Jan 17, 2018
How to use complex words to make your readers feel smart
Complex and obscure words are a great way to add punch and a deep sense of truth and meaning to your writing. However, it is a double-edged sword as if the word you choose is too complex or too obscure, it will derail the flow of your writing and will confuse your readers. This creates a catch-22, If the more obscure and byzantine the word, the heavier its weight and impact you have in your writing, but also the more likely it is that your reader won’t understand what you are saying, how can we add these complex words in at all?
The trick is to preface your complex word with it’s meaning earlier in the sentence. For example:
“Typical George, he snaffled 20$ from me again!”
Here the word snaffle has no context for you to guess any meaning from.

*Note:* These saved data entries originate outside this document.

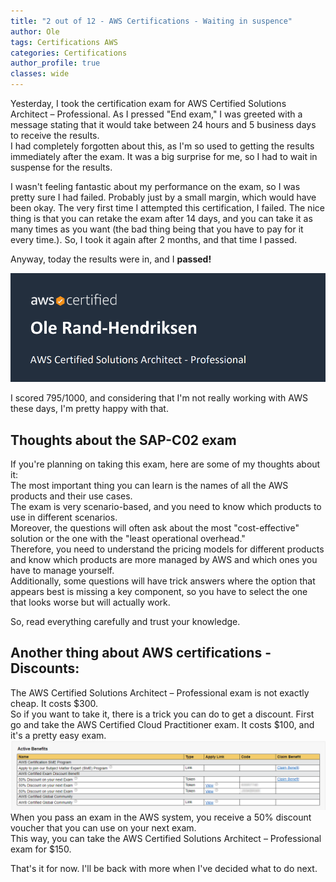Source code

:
 ```yaml
---
title: "2 out of 12 - AWS Certifications - Waiting in suspence"
author: Ole
tags: Certifications AWS
categories: Certifications
author_profile: true
classes: wide
---
```


Yesterday, I took the certification exam for AWS Certified Solutions Architect – Professional. As I pressed "End exam," I was greeted with a message stating that it would take between 24 hours and 5 business days to receive the results.  
I had completely forgotten about this, as I'm so used to getting the results immediately after the exam. It was a big surprise for me, so I had to wait in suspense for the results.

I wasn't feeling fantastic about my performance on the exam, so I was pretty sure I had failed. Probably just by a small margin, which would have been okay. The very first time I attempted this certification, I failed. The nice thing is that you can retake the exam after 14 days, and you can take it as many times as you want (the bad thing being that you have to pay for it every time.). So, I took it again after 2 months, and that time I passed.

Anyway, today the results were in, and I **passed!**

![AWS Certified Solutions Architect – Professional](/assets/images/certification2/certification.png)

I scored 795/1000, and considering that I'm not really working with AWS these days, I'm pretty happy with that.

## Thoughts about the SAP-C02 exam
If you're planning on taking this exam, here are some of my thoughts about it:  
The most important thing you can learn is the names of all the AWS products and their use cases.  
The exam is very scenario-based, and you need to know which products to use in different scenarios.  
Moreover, the questions will often ask about the most "cost-effective" solution or the one with the "least operational overhead."  
Therefore, you need to understand the pricing models for different products and know which products are more managed by AWS and which ones you have to manage yourself.  
Additionally, some questions will have trick answers where the option that appears best is missing a key component, so you have to select the one that looks worse but will actually work.

So, read everything carefully and trust your knowledge.


## Another thing about AWS certifications - Discounts:
The AWS Certified Solutions Architect – Professional exam is not exactly cheap. It costs $300.  
So if you want to take it, there is a trick you can do to get a discount. 
First go and take the AWS Certified Cloud Practitioner exam. It costs $100, and it's a pretty easy exam.  
![AWS certification discounts](/assets/images/certification2/aws-discounts.png)
When you pass an exam in the AWS system, you receive a 50% discount voucher that you can use on your next exam.  
This way, you can take the AWS Certified Solutions Architect – Professional exam for $150.


That's it for now. I'll be back with more when I've decided what to do next.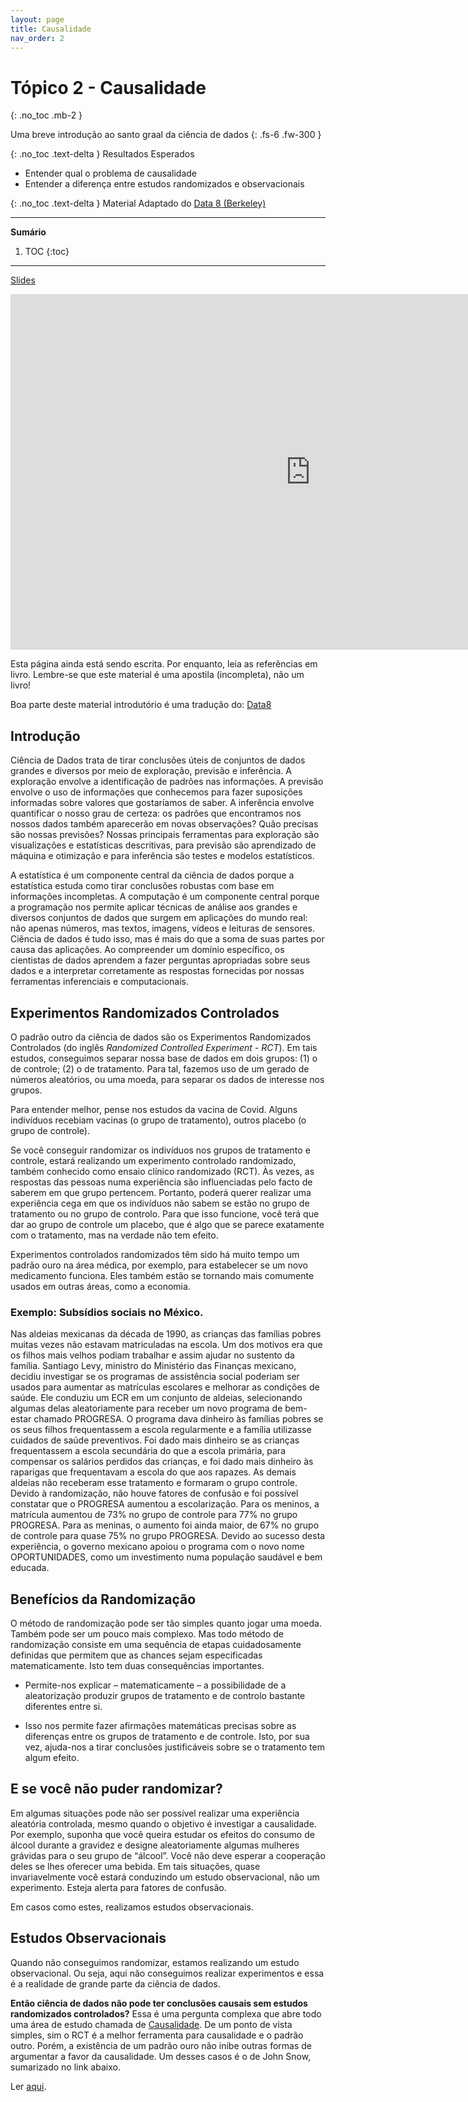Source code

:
 ```yaml
---
layout: page
title: Causalidade
nav_order: 2
---
```


# Tópico 2 - Causalidade
{: .no_toc .mb-2 }

Uma breve introdução ao santo graal da ciência de dados
{: .fs-6 .fw-300 }

{: .no_toc .text-delta }
Resultados Esperados

* Entender qual o problema de causalidade
* Entender a diferença entre estudos randomizados e observacionais

{: .no_toc .text-delta }
Material Adaptado do [Data 8 (Berkeley)](https://data8.org/)

---
**Sumário**
1. TOC
{:toc}
---

[Slides](https://docs.google.com/presentation/d/1DA5UguPP5tV-vwgVxf4h2kxm7q6VPzDEoAZx1sDc5oM)

<iframe src="https://docs.google.com/presentation/d/e/2PACX-1vTztZUOfhJAA8cb32YMRcVr86CP6fB3Mu4GbXNrkPAyKuW3w0jlcTCBBTTYsgqS6glqD5s3iMuWBuWX/embed?start=false&loop=false&delayms=3000" frameborder="0" width="960" height="569" allowfullscreen="true" mozallowfullscreen="true" webkitallowfullscreen="true"></iframe>


Esta página ainda está sendo escrita. Por enquanto, leia as
referências em livro. Lembre-se que este material é uma
apostila (incompleta), não um livro!

Boa parte deste material introdutório é uma tradução do:
[Data8](https://inferentialthinking.com/chapters/01/what-is-data-science.html)

## Introdução

Ciência de Dados trata de tirar conclusões úteis de
conjuntos de dados grandes e diversos por meio de
exploração, previsão e inferência. A exploração envolve a
identificação de padrões nas informações. A previsão
envolve o uso de informações que conhecemos para fazer
suposições informadas sobre valores que gostaríamos de
saber. A inferência envolve quantificar o nosso grau de
certeza: os padrões que encontramos nos nossos dados também
aparecerão em novas observações? Quão precisas são nossas
previsões? Nossas principais ferramentas para exploração
são visualizações e estatísticas descritivas, para previsão
são aprendizado de máquina e otimização e para inferência
são testes e modelos estatísticos.

A estatística é um componente central da ciência de dados
porque a estatística estuda como tirar conclusões robustas
com base em informações incompletas. A computação é um
componente central porque a programação nos permite aplicar
técnicas de análise aos grandes e diversos conjuntos de
dados que surgem em aplicações do mundo real: não apenas
números, mas textos, imagens, vídeos e leituras de
sensores. Ciência de dados é tudo isso, mas é mais do que a
soma de suas partes por causa das aplicações. Ao
compreender um domínio específico, os cientistas de dados
aprendem a fazer perguntas apropriadas sobre seus dados e a
interpretar corretamente as respostas fornecidas por nossas
ferramentas inferenciais e computacionais.

## Experimentos Randomizados Controlados

O padrão outro da ciência de dados são os Experimentos
Randomizados Controlados (do inglês *Randomized Controlled
Experiment - RCT*). Em tais estudos, conseguimos separar
nossa base de dados em dois grupos: (1) o de controle; (2)
o de tratamento. Para tal, fazemos uso de um gerado de
números aleatórios, ou uma moeda, para separar os dados de
interesse nos grupos.

Para entender melhor, pense nos estudos da vacina de Covid.
Alguns indivíduos recebiam vacinas (o grupo de tratamento),
outros placebo (o grupo de controle).

Se você conseguir randomizar os indivíduos nos grupos de
tratamento e controle, estará realizando um experimento
controlado randomizado, também conhecido como ensaio
clínico randomizado (RCT). Às vezes, as respostas das
pessoas numa experiência são influenciadas pelo facto de
saberem em que grupo pertencem. Portanto, poderá querer
realizar uma experiência cega em que os indivíduos não
sabem se estão no grupo de tratamento ou no grupo de
controlo. Para que isso funcione, você terá que dar ao
grupo de controle um placebo, que é algo que se parece
exatamente com o tratamento, mas na verdade não tem efeito.

Experimentos controlados randomizados têm sido há muito
tempo um padrão ouro na área médica, por exemplo, para
estabelecer se um novo medicamento funciona. Eles também
estão se tornando mais comumente usados em outras áreas,
como a economia.

### Exemplo: Subsídios sociais no México.

Nas aldeias mexicanas da década de 1990, as crianças das
famílias pobres muitas vezes não estavam matriculadas na
escola. Um dos motivos era que os filhos mais velhos podiam
trabalhar e assim ajudar no sustento da família. Santiago
Levy, ministro do Ministério das Finanças mexicano, decidiu
investigar se os programas de assistência social poderiam
ser usados para aumentar as matrículas escolares e melhorar
as condições de saúde. Ele conduziu um ECR em um conjunto
de aldeias, selecionando algumas delas aleatoriamente para
receber um novo programa de bem-estar chamado PROGRESA. O
programa dava dinheiro às famílias pobres se os seus filhos
frequentassem a escola regularmente e a família utilizasse
cuidados de saúde preventivos. Foi dado mais dinheiro se as
crianças frequentassem a escola secundária do que a escola
primária, para compensar os salários perdidos das crianças,
e foi dado mais dinheiro às raparigas que frequentavam a
escola do que aos rapazes. As demais aldeias não receberam
esse tratamento e formaram o grupo controle. Devido à
randomização, não houve fatores de confusão e foi possível
constatar que o PROGRESA aumentou a escolarização. Para os
meninos, a matrícula aumentou de 73% no grupo de controle
para 77% no grupo PROGRESA. Para as meninas, o aumento foi
ainda maior, de 67% no grupo de controle para quase 75% no
grupo PROGRESA. Devido ao sucesso desta experiência, o
governo mexicano apoiou o programa com o novo nome
OPORTUNIDADES, como um investimento numa população saudável
e bem educada.

## Benefícios da Randomização

O método de randomização pode ser tão simples quanto jogar
uma moeda. Também pode ser um pouco mais complexo. Mas todo
método de randomização consiste em uma sequência de etapas
cuidadosamente definidas que permitem que as chances sejam
especificadas matematicamente. Isto tem duas consequências
importantes.

- Permite-nos explicar – matematicamente – a possibilidade
  de a aleatorização produzir grupos de tratamento e de
  controlo bastante diferentes entre si.

- Isso nos permite fazer afirmações matemáticas precisas
  sobre as diferenças entre os grupos de tratamento e de
  controle. Isto, por sua vez, ajuda-nos a tirar conclusões
  justificáveis sobre se o tratamento tem algum efeito.

## E se você não puder randomizar?

Em algumas situações pode não ser possível realizar uma
experiência aleatória controlada, mesmo quando o objetivo
é investigar a causalidade. Por exemplo, suponha que você
queira estudar os efeitos do consumo de álcool durante a
gravidez e designe aleatoriamente algumas mulheres grávidas
para o seu grupo de “álcool”. Você não deve esperar a
cooperação deles se lhes oferecer uma bebida. Em tais
situações, quase invariavelmente você estará conduzindo um
estudo observacional, não um experimento. Esteja alerta
para fatores de confusão.

Em casos como estes, realizamos estudos observacionais.

## Estudos Observacionais

Quando não conseguimos randomizar, estamos realizando um
estudo observacional. Ou seja, aqui não conseguimos
realizar experimentos e essa é a realidade de grande parte
da ciência de dados.

**Então ciência de dados não pode ter conclusões causais
sem estudos randomizados controlados?** Essa é uma
pergunta complexa que abre todo uma área de estudo chamada
de [Causalidade](https://en.wikipedia.org/wiki/Causality).
De um ponto de vista simples, sim o RCT é a melhor
ferramenta para causalidade e o padrão outro. Porém, a
existência de um padrão ouro não inibe outras formas de
argumentar a favor da causalidade. Um desses casos é o de
John Snow, sumarizado no link abaixo.

Ler [aqui](https://inferentialthinking.com/chapters/02/causality-and-experiments.html).
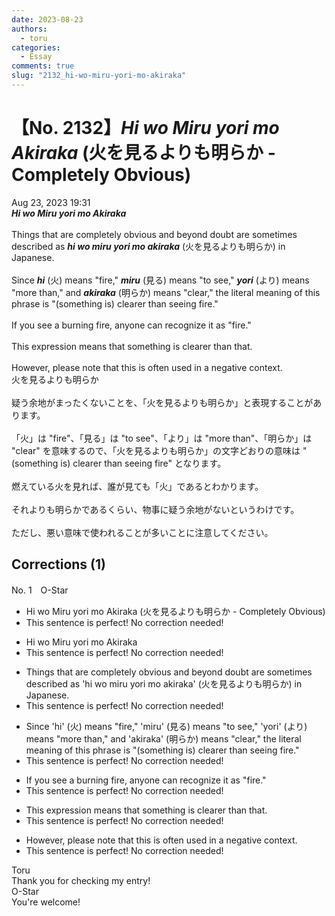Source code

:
 ```yaml
---
date: 2023-08-23
authors:
  - toru
categories:
  - Essay
comments: true
slug: "2132_hi-wo-miru-yori-mo-akiraka"
---
```


# 【No. 2132】<strong><em>Hi wo Miru yori mo Akiraka</em></strong> (火を見るよりも明らか - Completely Obvious)
<div class="date">Aug 23, 2023 19:31</div>
<div id="post"><div id="body_show_ori">
<strong><em>Hi wo Miru yori mo Akiraka</em></strong><br/><br/>Things that are completely obvious and beyond doubt are sometimes described as <strong><em>hi wo miru yori mo akiraka</em></strong> (火を見るよりも明らか) in Japanese.<br/><br/>Since <strong><em>hi</em></strong> (火) means "fire," <strong><em>miru</em></strong> (見る) means "to see," <strong><em>yori</em></strong> (より) means "more than," and <strong><em>akiraka</em></strong> (明らか) means "clear," the literal meaning of this phrase is "(something is) clearer than seeing fire."<br/><br/>If you see a burning fire, anyone can recognize it as "fire."<br/><br/>This expression means that something is clearer than that.<br/><br/>However, please note that this is often used in a negative context.
</div></div>

<!-- more -->

<div id="post_ja"><div id="body_show_mo">
火を見るよりも明らか<br/><br/>疑う余地がまったくないことを、「火を見るよりも明らか」と表現することがあります。<br/><br/>「火」は "fire"、「見る」は "to see"、「より」は "more than"、「明らか」は "clear" を意味するので、「火を見るよりも明らか」の文字どおりの意味は "(something is) clearer than seeing fire" となります。<br/><br/>燃えている火を見れば、誰が見ても「火」であるとわかります。<br/><br/>それよりも明らかであるくらい、物事に疑う余地がないというわけです。<br/><br/>ただし、悪い意味で使われることが多いことに注意してください。
</div></div>

## Corrections (1)
<div id="block"><div class="first_name"> No. 1　<span class="just_name">O-Star</span></div><div id="block2">
<ul class="correction_field">
<li class="incorrect">Hi wo Miru yori mo Akiraka (火を見るよりも明らか - Completely Obvious)</li>
<li class="corrected perfect">This sentence is perfect! No correction needed!</li>
</ul>
<ul class="correction_field">
<li class="incorrect">Hi wo Miru yori mo Akiraka</li>
<li class="corrected perfect">This sentence is perfect! No correction needed!</li>
</ul>
<ul class="correction_field">
<li class="incorrect">Things that are completely obvious and beyond doubt are sometimes described as 'hi wo miru yori mo akiraka' (火を見るよりも明らか) in Japanese.</li>
<li class="corrected perfect">This sentence is perfect! No correction needed!</li>
</ul>
<ul class="correction_field">
<li class="incorrect">Since 'hi' (火) means "fire," 'miru' (見る) means "to see," 'yori' (より) means "more than," and 'akiraka' (明らか) means "clear," the literal meaning of this phrase is "(something is) clearer than seeing fire."</li>
<li class="corrected perfect">This sentence is perfect! No correction needed!</li>
</ul>
<ul class="correction_field">
<li class="incorrect">If you see a burning fire, anyone can recognize it as "fire."</li>
<li class="corrected perfect">This sentence is perfect! No correction needed!</li>
</ul>
<ul class="correction_field">
<li class="incorrect">This expression means that something is clearer than that.</li>
<li class="corrected perfect">This sentence is perfect! No correction needed!</li>
</ul>
<ul class="correction_field">
<li class="incorrect">However, please note that this is often used in a negative context.</li>
<li class="corrected perfect">This sentence is perfect! No correction needed!</li>
</ul>
</div><div class="name"><span class="just_name">Toru</span><br>
Thank you for checking my entry!
</div>
<div class="name"><span class="just_name">O-Star</span><br>
You're welcome!
</div>
</div>
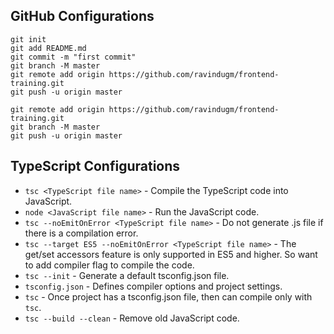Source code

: ## GitHub Configurations
```
git init
git add README.md
git commit -m "first commit"
git branch -M master
git remote add origin https://github.com/ravindugm/frontend-training.git
git push -u origin master
```
```
git remote add origin https://github.com/ravindugm/frontend-training.git
git branch -M master
git push -u origin master
```
## TypeScript Configurations
- `tsc <TypeScript file name>` - Compile the TypeScript code into JavaScript.
- `node <JavaScript file name>` - Run the JavaScript code.
- `tsc --noEmitOnError <TypeScript file name>` - Do not generate .js file if there is a compilation error.
- `tsc --target ES5 --noEmitOnError <TypeScript file name>` - The get/set accessors feature is only supported in ES5 and higher. So want to add compiler flag to compile the code.
- `tsc --init` - Generate a default tsconfig.json file. 
- `tsconfig.json` - Defines compiler options and project settings.
- `tsc` - Once project has a tsconfig.json file, then can compile only with `tsc`.
- `tsc --build --clean` - Remove old JavaScript code.
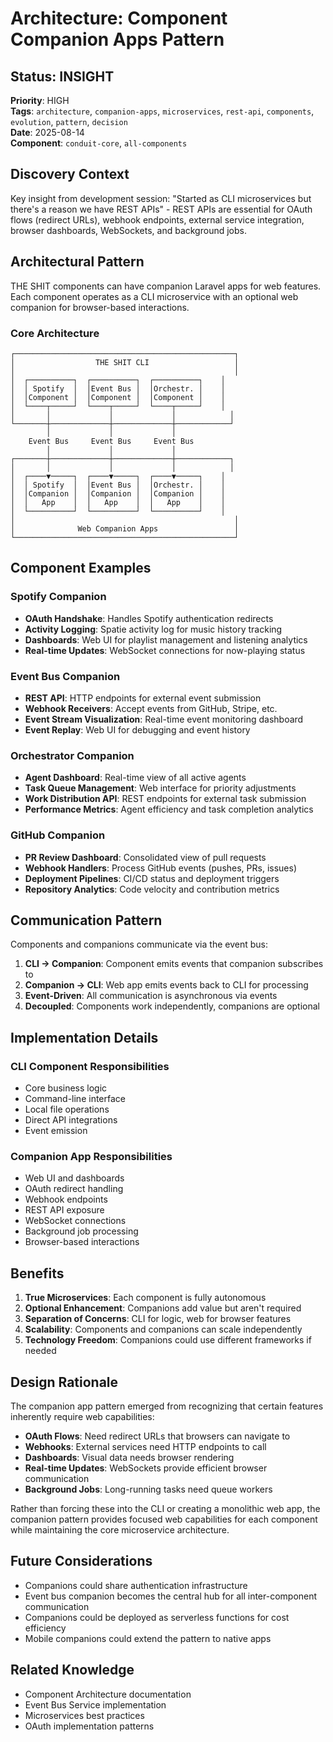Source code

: # Architecture: Component Companion Apps Pattern

## Status: INSIGHT
**Priority**: HIGH  
**Tags**: `architecture`, `companion-apps`, `microservices`, `rest-api`, `components`, `evolution`, `pattern`, `decision`  
**Date**: 2025-08-14  
**Component**: `conduit-core`, `all-components`  

## Discovery Context

Key insight from development session: "Started as CLI microservices but there's a reason we have REST APIs" - REST APIs are essential for OAuth flows (redirect URLs), webhook endpoints, external service integration, browser dashboards, WebSockets, and background jobs.

## Architectural Pattern

THE SHIT components can have companion Laravel apps for web features. Each component operates as a CLI microservice with an optional web companion for browser-based interactions.

### Core Architecture
```
┌─────────────────────────────────────────────────┐
│                  THE SHIT CLI                   │
│                                                 │
│  ┌──────────┐  ┌──────────┐  ┌──────────┐    │
│  │ Spotify  │  │Event Bus │  │Orchestr. │    │
│  │Component │  │Component │  │Component │    │
│  └────┬─────┘  └────┬─────┘  └────┬─────┘    │
│       │             │             │            │
└───────┼─────────────┼─────────────┼────────────┘
        │             │             │
    Event Bus     Event Bus     Event Bus
        │             │             │
┌───────┼─────────────┼─────────────┼────────────┐
│       │             │             │            │
│  ┌────▼─────┐  ┌────▼─────┐  ┌────▼─────┐    │
│  │ Spotify  │  │Event Bus │  │Orchestr. │    │
│  │Companion │  │Companion │  │Companion │    │
│  │   App    │  │   App    │  │   App    │    │
│  └──────────┘  └──────────┘  └──────────┘    │
│                                                 │
│              Web Companion Apps                 │
└─────────────────────────────────────────────────┘
```

## Component Examples

### Spotify Companion
- **OAuth Handshake**: Handles Spotify authentication redirects
- **Activity Logging**: Spatie activity log for music history tracking
- **Dashboards**: Web UI for playlist management and listening analytics
- **Real-time Updates**: WebSocket connections for now-playing status

### Event Bus Companion
- **REST API**: HTTP endpoints for external event submission
- **Webhook Receivers**: Accept events from GitHub, Stripe, etc.
- **Event Stream Visualization**: Real-time event monitoring dashboard
- **Event Replay**: Web UI for debugging and event history

### Orchestrator Companion
- **Agent Dashboard**: Real-time view of all active agents
- **Task Queue Management**: Web interface for priority adjustments
- **Work Distribution API**: REST endpoints for external task submission
- **Performance Metrics**: Agent efficiency and task completion analytics

### GitHub Companion
- **PR Review Dashboard**: Consolidated view of pull requests
- **Webhook Handlers**: Process GitHub events (pushes, PRs, issues)
- **Deployment Pipelines**: CI/CD status and deployment triggers
- **Repository Analytics**: Code velocity and contribution metrics

## Communication Pattern

Components and companions communicate via the event bus:

1. **CLI → Companion**: Component emits events that companion subscribes to
2. **Companion → CLI**: Web app emits events back to CLI for processing
3. **Event-Driven**: All communication is asynchronous via events
4. **Decoupled**: Components work independently, companions are optional

## Implementation Details

### CLI Component Responsibilities
- Core business logic
- Command-line interface
- Local file operations
- Direct API integrations
- Event emission

### Companion App Responsibilities
- Web UI and dashboards
- OAuth redirect handling
- Webhook endpoints
- REST API exposure
- WebSocket connections
- Background job processing
- Browser-based interactions

## Benefits

1. **True Microservices**: Each component is fully autonomous
2. **Optional Enhancement**: Companions add value but aren't required
3. **Separation of Concerns**: CLI for logic, web for browser features
4. **Scalability**: Components and companions can scale independently
5. **Technology Freedom**: Companions could use different frameworks if needed

## Design Rationale

The companion app pattern emerged from recognizing that certain features inherently require web capabilities:

- **OAuth Flows**: Need redirect URLs that browsers can navigate to
- **Webhooks**: External services need HTTP endpoints to call
- **Dashboards**: Visual data needs browser rendering
- **Real-time Updates**: WebSockets provide efficient browser communication
- **Background Jobs**: Long-running tasks need queue workers

Rather than forcing these into the CLI or creating a monolithic web app, the companion pattern provides focused web capabilities for each component while maintaining the core microservice architecture.

## Future Considerations

- Companions could share authentication infrastructure
- Event bus companion becomes the central hub for all inter-component communication
- Companions could be deployed as serverless functions for cost efficiency
- Mobile companions could extend the pattern to native apps

## Related Knowledge
- Component Architecture documentation
- Event Bus Service implementation
- Microservices best practices
- OAuth implementation patterns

To a reader if they are not 100% sure on the definition of it, then there is no way they will understand this sentence. If we add a little more, it becomes much clearer.
“Typical George, always stealing my money, just the other day he snaffled $20 from me again!”
From this most readers will be able to guess that the meaning of the word ‘snaffle’ is to steal. By adding in a little extra context and information to the sentence, we have prefaced the complex word with its own meaning, subliminally teaching readers the word before they have even come across it.
Writing like this shouldn’t just be used when you are trying to include complicated words. Teaching yourself to preface ideas and thoughts with structure that is designed to help prepare the mind for what it is about to read next will naturally help your writing to flow better. These additions will help to build layers of meaning that will convey your writings purpose in a strong and clear fashion.